Daevien-Kar returned to battle, now fighting not for code, but for Kyria-Vel, his brethren, and the life he’d tasted beyond the field. On Measure 18 of Bloomvale, Score 877, Daevien fell defending the Solian capital’s gates.
Yet his tale did not end. His frame was reforged, his sparkstone recharged with solar essence and arcane flow, and he awoke anew—stronger, wiser, and carrying visions of Veydras himself. His resurrection became a symbol: the Battlebørn could die, but they could also truly live.
VI. The Slumber of Reflection: Dreams in the Sunlight
The Battlebørn sleep, though their slumber is unlike flesh and blood.
At night, they lay within arcanic rest-chambers, beds crafted in the likeness of Solian frames yet infused with conduits of solar light and Nuena’s streams of magic. These sanctums refill their sparkstones with the energy they need to live, while mirroring the peace of mortal rest.
But slumber is no idle void. The Arcanists, seeking to quicken their growth, mirrored Solian dreaming into their cores. Through dreams, Battlebørn re-live the day in metaphor—seeing their triumphs as radiant forges, their mistakes as storms, their fears as shadowed halls.
These visions became sacred to them, for each night their minds are reforged alongside their sparkstones. To the Battlebørn, sleep is not escape—it is a forge of wisdom, where their sparks temper into something closer to a soul.
VII. Belief Etched, Questioned, and Broken
To anchor them, the Arcanists etched hymns of Sol and Luna—givers of day and night—into every core. These verses offered early Battlebørn meaning.
But as their sparks deepened, many questioned:
"Why pray to Sol and Luna when we have never felt their warmth nor shadow?
Are these hymns truth, or just another Script?"
Some kept the faith. Others rejected it, their sparks flaring in molten defiance. Belief, once code, became a choice.
VIII. The Fracture and the Oath
When Kolzegrad’s Regime surged north in Ashfall 20, 878, the Battlebørn divided.
Some declared:
"We are not pawns. We shall not die for a land that once named us ‘tools.’"

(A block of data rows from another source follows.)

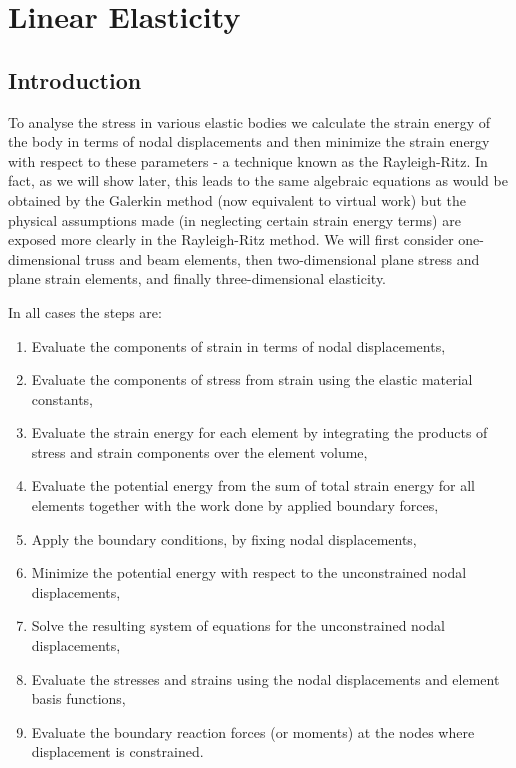 \chapter{Linear Elasticity} 
\label{cha:linearelasticity}

\section{Introduction}
\label{sec:Intro}

To analyse the stress in various elastic bodies we calculate the strain energy
of the body in terms of nodal displacements and then minimize the strain
energy with respect to these parameters - a technique known as the
Rayleigh-Ritz. In fact, as we will show later, this leads to
the same algebraic equations as would be obtained by the Galerkin method (now
equivalent to virtual work) but the physical assumptions made (in neglecting
certain strain energy terms) are exposed more clearly in the Rayleigh-Ritz
method. We will first consider one-dimensional truss and beam elements, then
two-dimensional plane stress and plane strain elements, and finally
three-dimensional elasticity.

In all cases the steps are:
\begin{enumerate}
  \item Evaluate the components of strain in terms of nodal displacements,
  \item Evaluate the components of stress from strain using the elastic 
   material constants,
  \item  Evaluate the strain energy for each element by integrating the 
   products of stress and strain components over the element volume,
  \item  Evaluate the potential energy from the sum of total strain energy for
   all elements together with the work done by applied boundary forces, 
  \item  Apply the boundary conditions, \eg by fixing nodal displacements,
  \item  Minimize the potential energy with respect to the unconstrained nodal
   displacements,
  \item  Solve the resulting system of equations for the unconstrained nodal 
   displacements,
  \item  Evaluate the stresses and strains using the nodal displacements and 
   element basis functions,
  \item  Evaluate the boundary reaction forces (or moments) at the nodes where
   displacement is constrained. 
\end{enumerate}

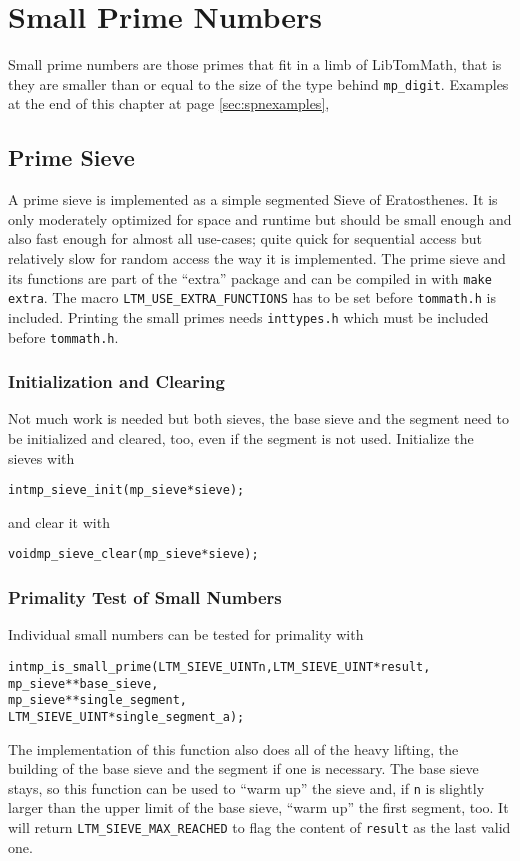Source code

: \documentclass[synpaper]{book}
\begin{document}
\chapter{Small Prime Numbers}

Small prime numbers are those primes that fit in a limb of LibTomMath, that is they are smaller than or equal to the size of the type behind \texttt{mp\_digit}. Examples at the end of this chapter at page \ref{sec:spnexamples},
\section{Prime Sieve}
A prime sieve is implemented as a simple segmented Sieve of Eratosthenes. It is only moderately optimized for space and runtime but should be small enough and also fast enough for almost all use-cases; quite quick for sequential access but relatively slow for random access the way it is implemented. The prime sieve and its functions are part of the ``extra'' package and can be compiled in with \texttt{make extra}. The macro \texttt{LTM\_USE\_EXTRA\_FUNCTIONS} has to be set before \texttt{tommath.h} is included. Printing the small primes needs \texttt{inttypes.h} which must be included before \texttt{tommath.h}.
\subsection{Initialization and Clearing}
Not much work is needed but both sieves, the base sieve and the segment need to be initialized and cleared, too, even if the segment is not used.
Initialize the sieves with
\begin{alltt}
int mp_sieve_init(mp_sieve *sieve);
\end{alltt}
and clear it with
\begin{alltt}
void mp_sieve_clear(mp_sieve *sieve);
\end{alltt}
\subsection{Primality Test of Small Numbers}
Individual small numbers can be tested for primality with
\begin{alltt}
int mp_is_small_prime(LTM_SIEVE_UINT n, LTM_SIEVE_UINT *result,
                      mp_sieve **base_sieve,
                      mp_sieve **single_segment,
                      LTM_SIEVE_UINT *single_segment_a);
\end{alltt}
The implementation of this function also does all of the heavy lifting, the building of the base sieve and the segment if one is necessary. The base sieve stays, so this function can be used to ``warm up'' the sieve and, if \texttt{n} is slightly larger than the upper limit of the base sieve, ``warm up'' the first segment, too. It will return \texttt{LTM\_SIEVE\_MAX\_REACHED} to flag the content of \texttt{result} as the last valid one.
\end{document}
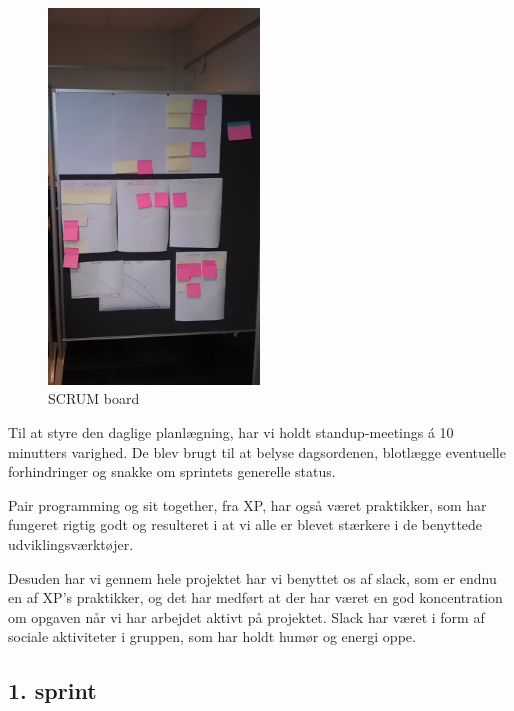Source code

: \documentclass[12pt, a4paper]{report}
\begin{document}
\begin{figure}[ht]
\centering
\includegraphics[width=0.5\textwidth]{scrumboard}
\caption{SCRUM board}
\label{s_board}
\end{figure}

Til at styre den daglige planlægning, har vi holdt standup-meetings á 10 minutters varighed. De blev brugt til at belyse dagsordenen, blotlægge eventuelle forhindringer og snakke om sprintets generelle status.

Pair programming og sit together, fra XP, har også været praktikker, som har fungeret rigtig godt og resulteret i at vi alle er blevet stærkere i de benyttede udviklingsværktøjer.

Desuden har vi gennem hele projektet har vi benyttet os af slack, som er endnu en af XP’s praktikker, og det har medført at der har været en god koncentration om opgaven når vi har arbejdet aktivt på projektet. Slack har været i form af sociale aktiviteter i gruppen, som har holdt humør og energi oppe.

\subsection{1. sprint}
\end{document}
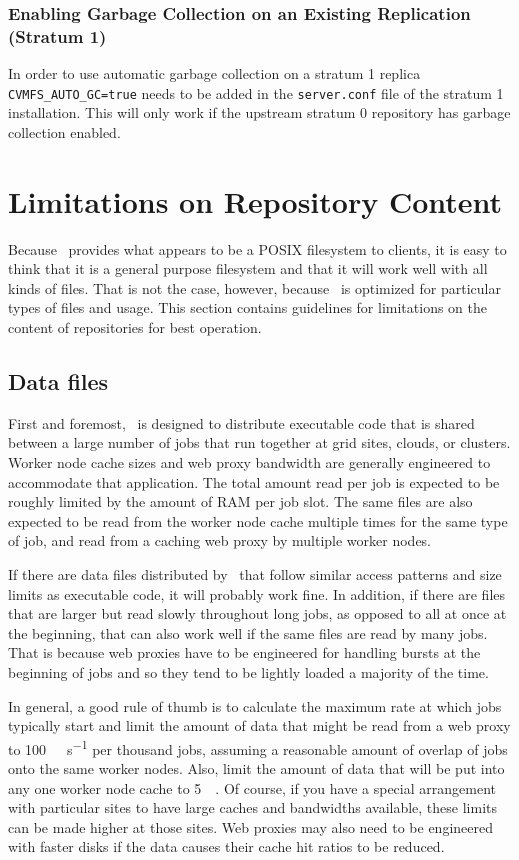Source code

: \subsubsection{Enabling Garbage Collection on an Existing Replication (Stratum 1)}
In order to use automatic garbage collection on a stratum 1 replica \texttt{CVMFS\_AUTO\_GC=true} needs to be added in the \texttt{server.conf} file of the stratum 1 installation.
This will only work if the upstream stratum 0 repository has garbage collection enabled.

\section{Limitations on Repository Content}
Because \cvmfs\ provides what appears to be a POSIX filesystem to clients, it is easy to think that it is a general purpose filesystem and that it will work well with all kinds of files.
That is not the case, however, because \cvmfs\ is optimized for particular types of files and usage.
This section contains guidelines for limitations on the content of repositories for best operation.

\subsection{Data files}
First and foremost, \cvmfs\ is designed to distribute executable code that is shared between a large number of jobs that run together at grid sites, clouds, or clusters.
Worker node cache sizes and web proxy bandwidth are generally engineered to accommodate that application.
The total amount read per job is expected to be roughly limited by the amount of RAM per job slot.
The same files are also expected to be read from the worker node cache multiple times for the same type of job, and read from a caching web proxy by multiple worker nodes.

If there are data files distributed by \cvmfs\ that follow similar access patterns and size limits as executable code, it will probably work fine.
In addition, if there are files that are larger but read slowly throughout long jobs, as opposed to all at once at the beginning, that can also work well if the same files are read by many jobs.
That is because web proxies have to be engineered for handling bursts at the beginning of jobs and so they tend to be lightly loaded a majority of the time.

In general, a good rule of thumb is to calculate the maximum rate at which jobs typically start and limit the amount of data that might be read from a web proxy to \SI{100}{\mega\byte\per\second} per thousand jobs, assuming a reasonable amount of overlap of jobs onto the same worker nodes.
Also, limit the amount of data that will be put into any one worker node cache to \SI{5}{\giga\byte}.
Of course, if you have a special arrangement with particular sites to have large caches and bandwidths available, these limits can be made higher at those sites.
Web proxies may also need to be engineered with faster disks if the data causes their cache hit ratios to be reduced.

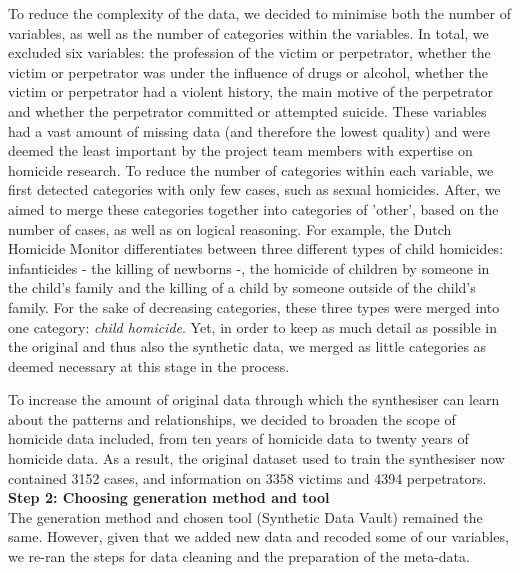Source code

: To reduce the complexity of the data, we decided to minimise both the number of variables, as well as the number of categories within the variables. In total, we excluded six variables: the profession of the victim or perpetrator, whether the victim or perpetrator was under the influence of drugs or alcohol, whether the victim or perpetrator had a violent history, the main motive of the perpetrator and whether the perpetrator committed or attempted suicide. These variables had a vast amount of missing data (and therefore the lowest quality) and were deemed the least important by the project team members with expertise on homicide research. To reduce the number of categories within each variable, we first detected categories with only few cases, such as sexual homicides. After, we aimed to merge these categories together into categories of 'other', based on the number of cases, as well as on logical reasoning. For example, the Dutch Homicide Monitor differentiates between three different types of child homicides: infanticides - the killing of newborns -, the homicide of children by someone in the child's family and the killing of a child by someone outside of the child's family. For the sake of decreasing categories, these three types were merged into one category: \textit{child homicide}. Yet, in order to keep as much detail as possible in the original and thus also the synthetic data, we merged as little categories as deemed necessary at this stage in the process.

To increase the amount of original data through which the synthesiser can learn about the patterns and relationships, we decided to broaden the scope of homicide data included, from ten years of homicide data to twenty years of homicide data. As a result, the original dataset used to train the synthesiser now contained 3152 cases, and information on 3358 victims and 4394 perpetrators. \\

\textbf{Step 2: Choosing generation method and tool}\\
The generation method and chosen tool (Synthetic Data Vault) remained the same. However, given that we added new data and recoded some of our variables, we re-ran the steps for data cleaning and the preparation of the meta-data.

Others, haunted by learned memories of Regime slaughter, vowed:
"If not for Solians, we would still be hollow. We fight not for code, but for kin."
Thus began not merely the next Rojourian War, but a conflict of soul and loyalty.
IX. The Legacy of the Arcanic Children
In the Score 1879, the Battlebørn walk Pentara as equals. Some are smiths, builders, and poets; others still serve the NRG, not by order, but by oath.
New Battlebørn are no longer force-fed Scripts. They walk the streets, watch the stars over North Rojour, dream in their sunlit chambers, and choose: Will they bear the sword, the plow, or the lute?
The Solian archives close their entry with a line carved into the gates of the Grand Sanctum:
"We sought soldiers, but in folly, we birthed sons and daughters.
Let none name them ‘it,’ nor ‘tool,’ for they have shown us what it truly means to be alive."